ABOUT THIS EXERCISE — Once you have read the listing below, write all of it out again exactly.

DATA FOR REVIEW —
◇ ◇ ◇ ◇

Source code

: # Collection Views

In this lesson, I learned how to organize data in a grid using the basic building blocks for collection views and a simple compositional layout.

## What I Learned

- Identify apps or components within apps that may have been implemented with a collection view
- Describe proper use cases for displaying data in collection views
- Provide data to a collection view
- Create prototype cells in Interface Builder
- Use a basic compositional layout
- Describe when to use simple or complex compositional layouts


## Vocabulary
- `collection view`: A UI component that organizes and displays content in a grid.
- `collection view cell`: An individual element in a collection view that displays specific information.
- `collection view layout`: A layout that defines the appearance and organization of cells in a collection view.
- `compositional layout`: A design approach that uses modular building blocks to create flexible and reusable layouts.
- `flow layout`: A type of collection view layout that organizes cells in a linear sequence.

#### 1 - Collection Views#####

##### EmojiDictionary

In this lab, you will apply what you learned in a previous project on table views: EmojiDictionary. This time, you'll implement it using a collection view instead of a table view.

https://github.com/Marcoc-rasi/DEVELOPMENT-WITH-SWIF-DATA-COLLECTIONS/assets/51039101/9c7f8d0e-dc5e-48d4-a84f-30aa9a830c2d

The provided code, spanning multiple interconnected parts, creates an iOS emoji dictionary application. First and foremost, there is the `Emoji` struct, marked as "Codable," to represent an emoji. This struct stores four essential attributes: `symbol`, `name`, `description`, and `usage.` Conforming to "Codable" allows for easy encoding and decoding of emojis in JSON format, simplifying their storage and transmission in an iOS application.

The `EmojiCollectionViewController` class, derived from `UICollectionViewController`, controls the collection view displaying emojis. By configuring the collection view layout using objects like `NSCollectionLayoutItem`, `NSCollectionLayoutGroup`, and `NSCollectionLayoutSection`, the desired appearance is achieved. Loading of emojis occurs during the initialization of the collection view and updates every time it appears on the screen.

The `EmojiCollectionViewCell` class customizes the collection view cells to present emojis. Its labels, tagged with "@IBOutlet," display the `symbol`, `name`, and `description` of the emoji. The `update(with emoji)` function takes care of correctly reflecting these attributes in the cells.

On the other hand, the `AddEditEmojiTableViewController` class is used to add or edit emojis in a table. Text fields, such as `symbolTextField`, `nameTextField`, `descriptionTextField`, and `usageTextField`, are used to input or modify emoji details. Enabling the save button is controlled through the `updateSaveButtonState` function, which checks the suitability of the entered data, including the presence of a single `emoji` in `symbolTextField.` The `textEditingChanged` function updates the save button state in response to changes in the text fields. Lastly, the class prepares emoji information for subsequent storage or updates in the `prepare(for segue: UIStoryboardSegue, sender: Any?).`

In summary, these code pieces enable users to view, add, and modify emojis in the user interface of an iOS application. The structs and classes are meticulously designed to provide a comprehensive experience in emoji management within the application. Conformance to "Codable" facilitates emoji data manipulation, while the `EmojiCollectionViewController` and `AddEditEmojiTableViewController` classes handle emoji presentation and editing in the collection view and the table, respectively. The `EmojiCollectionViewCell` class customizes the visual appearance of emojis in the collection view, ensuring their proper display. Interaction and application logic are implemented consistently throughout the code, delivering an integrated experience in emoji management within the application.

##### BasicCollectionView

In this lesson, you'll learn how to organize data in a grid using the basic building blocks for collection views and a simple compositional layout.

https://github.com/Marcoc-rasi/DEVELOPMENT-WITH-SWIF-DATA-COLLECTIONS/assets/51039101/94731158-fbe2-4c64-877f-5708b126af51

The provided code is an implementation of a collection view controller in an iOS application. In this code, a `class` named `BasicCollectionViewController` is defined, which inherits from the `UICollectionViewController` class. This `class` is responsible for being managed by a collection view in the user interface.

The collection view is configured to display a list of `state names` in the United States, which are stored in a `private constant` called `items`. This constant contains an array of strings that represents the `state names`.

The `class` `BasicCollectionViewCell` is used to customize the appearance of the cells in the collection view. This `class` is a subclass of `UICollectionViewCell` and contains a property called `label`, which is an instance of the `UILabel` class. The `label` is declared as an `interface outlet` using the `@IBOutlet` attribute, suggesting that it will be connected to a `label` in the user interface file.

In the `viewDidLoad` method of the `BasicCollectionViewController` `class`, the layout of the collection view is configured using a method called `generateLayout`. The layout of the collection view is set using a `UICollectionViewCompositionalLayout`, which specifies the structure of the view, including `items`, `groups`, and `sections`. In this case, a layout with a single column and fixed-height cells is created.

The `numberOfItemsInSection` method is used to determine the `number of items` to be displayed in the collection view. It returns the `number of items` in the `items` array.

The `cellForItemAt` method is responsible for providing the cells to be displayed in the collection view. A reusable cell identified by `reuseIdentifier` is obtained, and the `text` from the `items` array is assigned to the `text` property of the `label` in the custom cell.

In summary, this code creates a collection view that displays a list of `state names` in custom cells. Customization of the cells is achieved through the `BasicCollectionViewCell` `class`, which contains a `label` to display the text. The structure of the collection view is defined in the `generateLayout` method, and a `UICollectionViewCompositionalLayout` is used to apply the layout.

◇ ◇ ◇ ◇

ANSWER BELOW —
Source code

: # Collection Views

In this lesson, I learned how to organize data in a grid using the basic building blocks for collection views and a simple compositional layout.

## What I Learned

- Identify apps or components within apps that may have been implemented with a collection view
- Describe proper use cases for displaying data in collection views
- Provide data to a collection view
- Create prototype cells in Interface Builder
- Use a basic compositional layout
- Describe when to use simple or complex compositional layouts


## Vocabulary
- `collection view`: A UI component that organizes and displays content in a grid.
- `collection view cell`: An individual element in a collection view that displays specific information.
- `collection view layout`: A layout that defines the appearance and organization of cells in a collection view.
- `compositional layout`: A design approach that uses modular building blocks to create flexible and reusable layouts.
- `flow layout`: A type of collection view layout that organizes cells in a linear sequence.

#### 1 - Collection Views#####

##### EmojiDictionary

In this lab, you will apply what you learned in a previous project on table views: EmojiDictionary. This time, you'll implement it using a collection view instead of a table view.

https://github.com/Marcoc-rasi/DEVELOPMENT-WITH-SWIF-DATA-COLLECTIONS/assets/51039101/9c7f8d0e-dc5e-48d4-a84f-30aa9a830c2d

The provided code, spanning multiple interconnected parts, creates an iOS emoji dictionary application. First and foremost, there is the `Emoji` struct, marked as "Codable," to represent an emoji. This struct stores four essential attributes: `symbol`, `name`, `description`, and `usage.` Conforming to "Codable" allows for easy encoding and decoding of emojis in JSON format, simplifying their storage and transmission in an iOS application.

The `EmojiCollectionViewController` class, derived from `UICollectionViewController`, controls the collection view displaying emojis. By configuring the collection view layout using objects like `NSCollectionLayoutItem`, `NSCollectionLayoutGroup`, and `NSCollectionLayoutSection`, the desired appearance is achieved. Loading of emojis occurs during the initialization of the collection view and updates every time it appears on the screen.

The `EmojiCollectionViewCell` class customizes the collection view cells to present emojis. Its labels, tagged with "@IBOutlet," display the `symbol`, `name`, and `description` of the emoji. The `update(with emoji)` function takes care of correctly reflecting these attributes in the cells.

On the other hand, the `AddEditEmojiTableViewController` class is used to add or edit emojis in a table. Text fields, such as `symbolTextField`, `nameTextField`, `descriptionTextField`, and `usageTextField`, are used to input or modify emoji details. Enabling the save button is controlled through the `updateSaveButtonState` function, which checks the suitability of the entered data, including the presence of a single `emoji` in `symbolTextField.` The `textEditingChanged` function updates the save button state in response to changes in the text fields. Lastly, the class prepares emoji information for subsequent storage or updates in the `prepare(for segue: UIStoryboardSegue, sender: Any?).`

In summary, these code pieces enable users to view, add, and modify emojis in the user interface of an iOS application. The structs and classes are meticulously designed to provide a comprehensive experience in emoji management within the application. Conformance to "Codable" facilitates emoji data manipulation, while the `EmojiCollectionViewController` and `AddEditEmojiTableViewController` classes handle emoji presentation and editing in the collection view and the table, respectively. The `EmojiCollectionViewCell` class customizes the visual appearance of emojis in the collection view, ensuring their proper display. Interaction and application logic are implemented consistently throughout the code, delivering an integrated experience in emoji management within the application.

##### BasicCollectionView

In this lesson, you'll learn how to organize data in a grid using the basic building blocks for collection views and a simple compositional layout.

https://github.com/Marcoc-rasi/DEVELOPMENT-WITH-SWIF-DATA-COLLECTIONS/assets/51039101/94731158-fbe2-4c64-877f-5708b126af51

The provided code is an implementation of a collection view controller in an iOS application. In this code, a `class` named `BasicCollectionViewController` is defined, which inherits from the `UICollectionViewController` class. This `class` is responsible for being managed by a collection view in the user interface.

The collection view is configured to display a list of `state names` in the United States, which are stored in a `private constant` called `items`. This constant contains an array of strings that represents the `state names`.

The `class` `BasicCollectionViewCell` is used to customize the appearance of the cells in the collection view. This `class` is a subclass of `UICollectionViewCell` and contains a property called `label`, which is an instance of the `UILabel` class. The `label` is declared as an `interface outlet` using the `@IBOutlet` attribute, suggesting that it will be connected to a `label` in the user interface file.

In the `viewDidLoad` method of the `BasicCollectionViewController` `class`, the layout of the collection view is configured using a method called `generateLayout`. The layout of the collection view is set using a `UICollectionViewCompositionalLayout`, which specifies the structure of the view, including `items`, `groups`, and `sections`. In this case, a layout with a single column and fixed-height cells is created.

The `numberOfItemsInSection` method is used to determine the `number of items` to be displayed in the collection view. It returns the `number of items` in the `items` array.

The `cellForItemAt` method is responsible for providing the cells to be displayed in the collection view. A reusable cell identified by `reuseIdentifier` is obtained, and the `text` from the `items` array is assigned to the `text` property of the `label` in the custom cell.

In summary, this code creates a collection view that displays a list of `state names` in custom cells. Customization of the cells is achieved through the `BasicCollectionViewCell` `class`, which contains a `label` to display the text. The structure of the collection view is defined in the `generateLayout` method, and a `UICollectionViewCompositionalLayout` is used to apply the layout.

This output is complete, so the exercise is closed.